No existe el mundo «offline»

El título del taller de Panadés sugiere una particular relación con nuestro entorno, marcada por el uso de dispositivos digitales y la constante circulación de datos en una red que se extiende por una gran parte del planeta.  La primera constatación que podemos extraer de nuestra continua interacción con las redes de datos es que ya no se puede estar desconectado. Como indicaba, ya en 2007, el teórico Alex Galloway:

“Se supone que uno está conectado o no lo está. [Sin embargo, el] estado en la Red no permite ambigüedades […]Una manera de resolver la ambigüedad es estar «siempre conectado», aunque estés durmiendo, en el baño o inconsciente. Todos los discursos oficiales de la Red exigen que estemos conectados y disponibles, o bien desconectados y aún así disponibles.” [1]
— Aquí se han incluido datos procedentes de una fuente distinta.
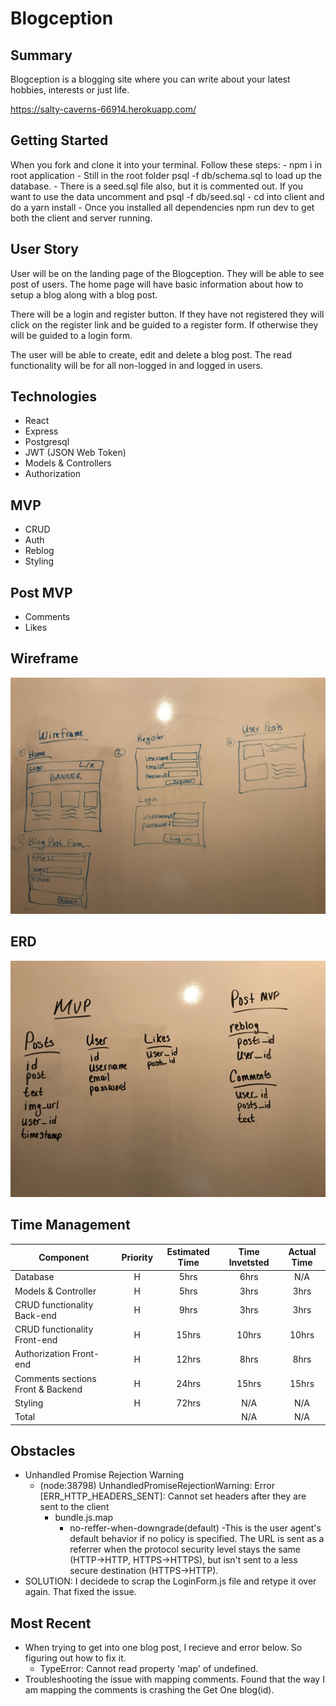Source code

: # Blogception

## Summary
Blogception is a blogging site where you can write about your latest hobbies, interests or just life.

https://salty-caverns-66914.herokuapp.com/

## Getting Started
When you fork and clone it into your terminal. Follow these steps:
    - npm i in root application
    - Still in the root folder psql -f db/schema.sql to load up the database.
    - There is a seed.sql file also, but it is commented out. If you want to use the data uncomment and psql -f db/seed.sql
    - cd into client and do a yarn install
    - Once you installed all dependencies npm run dev to get both the client and server running.

## User Story
User will be on the landing page of the Blogception. They will be able to see post of users. The home page will have basic information about how to setup a blog along with a blog post.

There will be a login and register button. If they have not registered they will click on the register link and be guided to a register form. If otherwise they will be guided to a login form.

The user will be able to create, edit and delete a blog post. The read functionality will be for all non-logged in and logged in users.


## Technologies
- React
- Express
- Postgresql
- JWT (JSON Web Token)
- Models & Controllers
- Authorization

## MVP
- CRUD
- Auth
- Reblog
- Styling

## Post MVP
- Comments
- Likes

## Wireframe
<img src="IMG_6006.jpg" alt="wireframe" />

## ERD
<img src="IMG_6005.jpg" alt="erd" />

## Time Management
| Component | Priority | Estimated Time | Time Invetsted | Actual Time |
| --- | :---: |  :---: | :---: | :---: |
| Database | H | 5hrs | 6hrs | N/A |
| Models & Controller | H | 5hrs | 3hrs | 3hrs |
| CRUD functionality Back-end | H | 9hrs | 3hrs | 3hrs |
| CRUD functionality Front-end | H | 15hrs | 10hrs | 10hrs |
| Authorization Front-end | H | 12hrs | 8hrs | 8hrs |
| Comments sections Front & Backend | H | 24hrs | 15hrs | 15hrs |
| Styling | H | 72hrs | N/A | N/A |
| Total |  | | N/A | N/A |

<!-- ### DAY 1 May 24th
Brainstorming about what I will be doing for my project 4. Came up with doing a blog application. Decided on the core technologies that I will be using. For the front-end I will be using React.js. This is be one of the biggest challenges for me since my React skills are low. As for the backend I will be doing Node.js and Express.js. I feel more comfortable with Express and since we only learned Rails for three days I do not want to spend most of my project time on Rails.

- WORKFLOW LIST
    - Setup React app and Express application (COMPLETED)
    - Setup server (COMPLETED)
    - create database (COMPLETED)
    - create tables (COMPLETED)
    - Have CRUD working on back-end (COMPLETED)

### DAY 2 May 25th
Today was also a slow day. Tried to do front-end crud and create a form but was too flustered. I instead I started on the back-end authorization. I was able to complete registering and logging in using Postman. I then tackled front-end again. I decided to go with the register and log in forms. I will get to the crud part after I complete those forms. I will check them once I'm done with the front-end crud.
- WORKFLOW LIST
    - Start on Authorization (Login/Register/Tokens) (COMPLETED)
    - Created some forms preferably the register form.

### DAY 3-5 May 26th - 28th
- WORKFLOW LIST
    - Continue working on authorization forms on front-end
    - Try to complete front-end CRUD
        - POST WORKFLOW
            - If I successfully tackled everything above I will tackle logic for logged in users to be the only ones to create, edit and delete blog posts. -->


## Obstacles
- Unhandled Promise Rejection Warning
    - (node:38798) UnhandledPromiseRejectionWarning: Error [ERR_HTTP_HEADERS_SENT]: Cannot set headers after they are sent to the client
        - bundle.js.map
            - no-reffer-when-downgrade(default)
                -This is the user agent's default behavior if no policy is specified. The URL is sent as a referrer when the protocol security level stays the same (HTTP→HTTP, HTTPS→HTTPS), but isn't sent to a less secure destination (HTTPS→HTTP).
- SOLUTION: I decidede to scrap the LoginForm.js file and retype it over again. That fixed the issue.

## Most Recent
- When trying to get into one blog post, I recieve and error below. So figuring out how to fix it.
   - TypeError: Cannot read property 'map' of undefined.
- Troubleshooting the issue with mapping comments. Found that the way I am mapping the comments is crashing the Get One blog(id).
Incluso cuando no estamos conectados a las redes sociales, no podemos consultar nuestro correo electrónico o leer los mensajes que llegan a nuestro smartphone, nuestros datos están siempre disponibles y por tanto otras personas (o robots) que no saben que estamos durmiendo, en el baño o inconscientes, siguen enviándonos mensajes o esperando nuestra respuesta. Esto crea, por una parte, una ansiedad generada por la expectativa de recibir estos mensajes o sentir la obligación de contestar o participar y no poder hacerlo. Por otra parte, nos lleva a aceptar que ya no existe una separación entre estar «conectados» y «desconectados» puesto que siempre tenemos en cuenta nuestra presencia en la Red o nos vemos afectados por ella. El teórico Geert Lovink indica que nuestra vida se desarrolla a partes iguales en el «espacio real» y en Internet, por lo cual no podemos considerar la conectividad como un aspecto puntual de nuestro día a día, sino una parte esencial de lo que supone vivir en una sociedad conectada, en la que para existir hay que mostrarse a los demás [2]. Como indica el artista Kim Asendorf: «offline es ese breve momento en que no puedes estar conectado.»
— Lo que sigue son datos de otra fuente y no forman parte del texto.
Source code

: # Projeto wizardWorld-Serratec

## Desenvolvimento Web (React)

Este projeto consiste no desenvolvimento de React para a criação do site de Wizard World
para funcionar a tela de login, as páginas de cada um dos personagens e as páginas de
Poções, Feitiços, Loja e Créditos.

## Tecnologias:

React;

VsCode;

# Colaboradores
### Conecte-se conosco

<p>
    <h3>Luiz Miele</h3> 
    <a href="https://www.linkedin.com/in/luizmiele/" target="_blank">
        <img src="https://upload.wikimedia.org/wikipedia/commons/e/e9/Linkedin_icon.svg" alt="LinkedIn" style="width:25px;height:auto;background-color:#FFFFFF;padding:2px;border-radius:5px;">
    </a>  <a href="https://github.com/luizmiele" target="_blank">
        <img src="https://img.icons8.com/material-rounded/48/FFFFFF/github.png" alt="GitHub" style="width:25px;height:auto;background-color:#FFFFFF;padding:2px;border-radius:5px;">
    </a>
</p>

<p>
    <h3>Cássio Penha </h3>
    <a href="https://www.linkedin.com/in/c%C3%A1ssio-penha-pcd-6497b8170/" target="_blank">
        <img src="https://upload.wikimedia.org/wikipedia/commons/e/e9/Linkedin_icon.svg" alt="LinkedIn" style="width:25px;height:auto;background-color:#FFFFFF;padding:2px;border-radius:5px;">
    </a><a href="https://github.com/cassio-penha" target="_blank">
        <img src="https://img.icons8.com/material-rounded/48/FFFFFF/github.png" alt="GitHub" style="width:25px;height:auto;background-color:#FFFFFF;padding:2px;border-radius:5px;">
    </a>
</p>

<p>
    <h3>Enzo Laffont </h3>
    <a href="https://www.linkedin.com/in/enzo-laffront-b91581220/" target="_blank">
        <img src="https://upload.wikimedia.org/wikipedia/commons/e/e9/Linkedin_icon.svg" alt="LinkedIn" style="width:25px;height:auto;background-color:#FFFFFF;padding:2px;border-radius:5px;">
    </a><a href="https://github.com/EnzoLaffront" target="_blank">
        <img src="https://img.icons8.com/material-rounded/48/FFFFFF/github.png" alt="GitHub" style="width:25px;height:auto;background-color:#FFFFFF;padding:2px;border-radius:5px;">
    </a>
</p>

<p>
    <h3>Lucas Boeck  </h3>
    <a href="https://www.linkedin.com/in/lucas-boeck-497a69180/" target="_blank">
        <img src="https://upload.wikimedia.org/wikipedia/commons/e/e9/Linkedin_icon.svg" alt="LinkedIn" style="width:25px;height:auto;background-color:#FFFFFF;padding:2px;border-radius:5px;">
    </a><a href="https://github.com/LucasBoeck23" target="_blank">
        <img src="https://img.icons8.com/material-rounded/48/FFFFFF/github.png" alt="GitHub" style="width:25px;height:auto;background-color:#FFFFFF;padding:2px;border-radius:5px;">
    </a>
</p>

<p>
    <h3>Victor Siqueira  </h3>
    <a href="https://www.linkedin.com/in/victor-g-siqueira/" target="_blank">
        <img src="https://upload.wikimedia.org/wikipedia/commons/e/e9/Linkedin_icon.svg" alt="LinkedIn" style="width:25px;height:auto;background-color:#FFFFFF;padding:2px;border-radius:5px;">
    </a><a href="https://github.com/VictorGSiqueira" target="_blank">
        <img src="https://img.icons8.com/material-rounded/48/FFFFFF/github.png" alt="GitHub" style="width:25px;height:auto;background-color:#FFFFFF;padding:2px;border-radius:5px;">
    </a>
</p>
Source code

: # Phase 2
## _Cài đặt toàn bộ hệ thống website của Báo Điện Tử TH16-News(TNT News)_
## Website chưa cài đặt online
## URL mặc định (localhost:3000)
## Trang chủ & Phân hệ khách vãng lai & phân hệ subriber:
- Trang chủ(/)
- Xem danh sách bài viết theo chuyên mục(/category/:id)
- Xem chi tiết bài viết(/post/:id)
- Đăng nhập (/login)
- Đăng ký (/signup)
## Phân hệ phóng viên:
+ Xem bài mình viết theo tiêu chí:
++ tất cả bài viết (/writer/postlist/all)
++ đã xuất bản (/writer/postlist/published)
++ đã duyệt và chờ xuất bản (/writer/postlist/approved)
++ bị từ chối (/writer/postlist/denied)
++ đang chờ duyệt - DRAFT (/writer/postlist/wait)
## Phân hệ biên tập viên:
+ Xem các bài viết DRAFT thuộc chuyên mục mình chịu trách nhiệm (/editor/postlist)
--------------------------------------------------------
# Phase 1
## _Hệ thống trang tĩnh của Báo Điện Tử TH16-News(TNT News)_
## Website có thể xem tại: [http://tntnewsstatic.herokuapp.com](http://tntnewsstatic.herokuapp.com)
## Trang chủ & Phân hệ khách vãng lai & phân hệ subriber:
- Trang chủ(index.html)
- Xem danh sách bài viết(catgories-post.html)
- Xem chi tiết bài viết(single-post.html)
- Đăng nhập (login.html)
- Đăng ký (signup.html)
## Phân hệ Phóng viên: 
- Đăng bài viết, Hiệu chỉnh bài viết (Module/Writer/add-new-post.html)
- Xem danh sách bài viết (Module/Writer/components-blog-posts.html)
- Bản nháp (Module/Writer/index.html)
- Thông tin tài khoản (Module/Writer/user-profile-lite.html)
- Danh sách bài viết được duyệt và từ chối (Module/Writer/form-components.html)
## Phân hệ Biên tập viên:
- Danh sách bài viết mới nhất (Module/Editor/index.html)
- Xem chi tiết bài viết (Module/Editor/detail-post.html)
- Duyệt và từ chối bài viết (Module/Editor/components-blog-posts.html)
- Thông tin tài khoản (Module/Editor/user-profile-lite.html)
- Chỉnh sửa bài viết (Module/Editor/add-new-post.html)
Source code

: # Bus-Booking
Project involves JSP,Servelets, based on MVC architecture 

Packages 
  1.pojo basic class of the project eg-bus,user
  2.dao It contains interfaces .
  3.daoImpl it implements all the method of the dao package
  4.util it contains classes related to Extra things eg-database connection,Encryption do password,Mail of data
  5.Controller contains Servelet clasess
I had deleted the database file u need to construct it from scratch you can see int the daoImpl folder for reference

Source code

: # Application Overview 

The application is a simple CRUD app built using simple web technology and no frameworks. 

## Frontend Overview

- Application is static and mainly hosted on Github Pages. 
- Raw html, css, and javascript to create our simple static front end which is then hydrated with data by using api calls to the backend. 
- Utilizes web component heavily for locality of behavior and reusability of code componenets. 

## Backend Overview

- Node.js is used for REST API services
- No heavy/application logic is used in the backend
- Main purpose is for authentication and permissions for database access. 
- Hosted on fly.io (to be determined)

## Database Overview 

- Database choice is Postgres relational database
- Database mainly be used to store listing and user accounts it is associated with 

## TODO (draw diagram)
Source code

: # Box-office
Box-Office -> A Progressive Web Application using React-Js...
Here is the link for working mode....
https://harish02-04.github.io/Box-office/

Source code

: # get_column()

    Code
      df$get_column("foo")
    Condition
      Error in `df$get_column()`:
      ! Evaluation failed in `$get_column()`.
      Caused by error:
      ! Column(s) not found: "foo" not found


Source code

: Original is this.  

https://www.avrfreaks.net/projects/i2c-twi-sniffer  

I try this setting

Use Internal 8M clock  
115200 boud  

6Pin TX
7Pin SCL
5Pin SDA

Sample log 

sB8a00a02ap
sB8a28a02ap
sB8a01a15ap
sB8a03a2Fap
Al mantener una relación continua con las redes de datos, ya sea como productores o consumidores, podemos afirmar, como ya apuntaba Lev Manovich en 2002, que vivimos «inmersos en datos» [3]: tanto a nivel social, mental o físico, las redes intervienen en nuestro entorno cotidiano y nuestras actividades diarias. Este flujo de datos no hará sino aumentar, a medida que se desarrolle la posibilidad de conectar a Internet cada uno de los objetos que poseemos.

Desde 2009, se ha popularizado el término «Internet of Things» (IoT, el Internet de la cosas), que introduce Kevin Ashton en un artículo publicado en la revista RFID Journal. Ashton, quien afirma haber acuñado el término ya a finales de la década de los 90, indica que una de las limitaciones de Internet es que no dispone de información introducida sin mediación de las personas, información que podría ser suministrada por lo objetos que nos rodean. Esto abriría nuevas posibilidades:

 “Si tuviéramos ordenadores que lo supiesen todo acerca de las cosas (empleando datos conseguidos sin nuestra ayuda) podríamos localizar y contabilizar todas las cosas […] Sabríamos cuando algo debe sustituirse, repararse, o saber en qué estado está.
Necesitamos facilitar a los ordenadores sus propios medios para conseguir información, de manera que puedan ver, oír y oler el mundo por sí mismos” [4]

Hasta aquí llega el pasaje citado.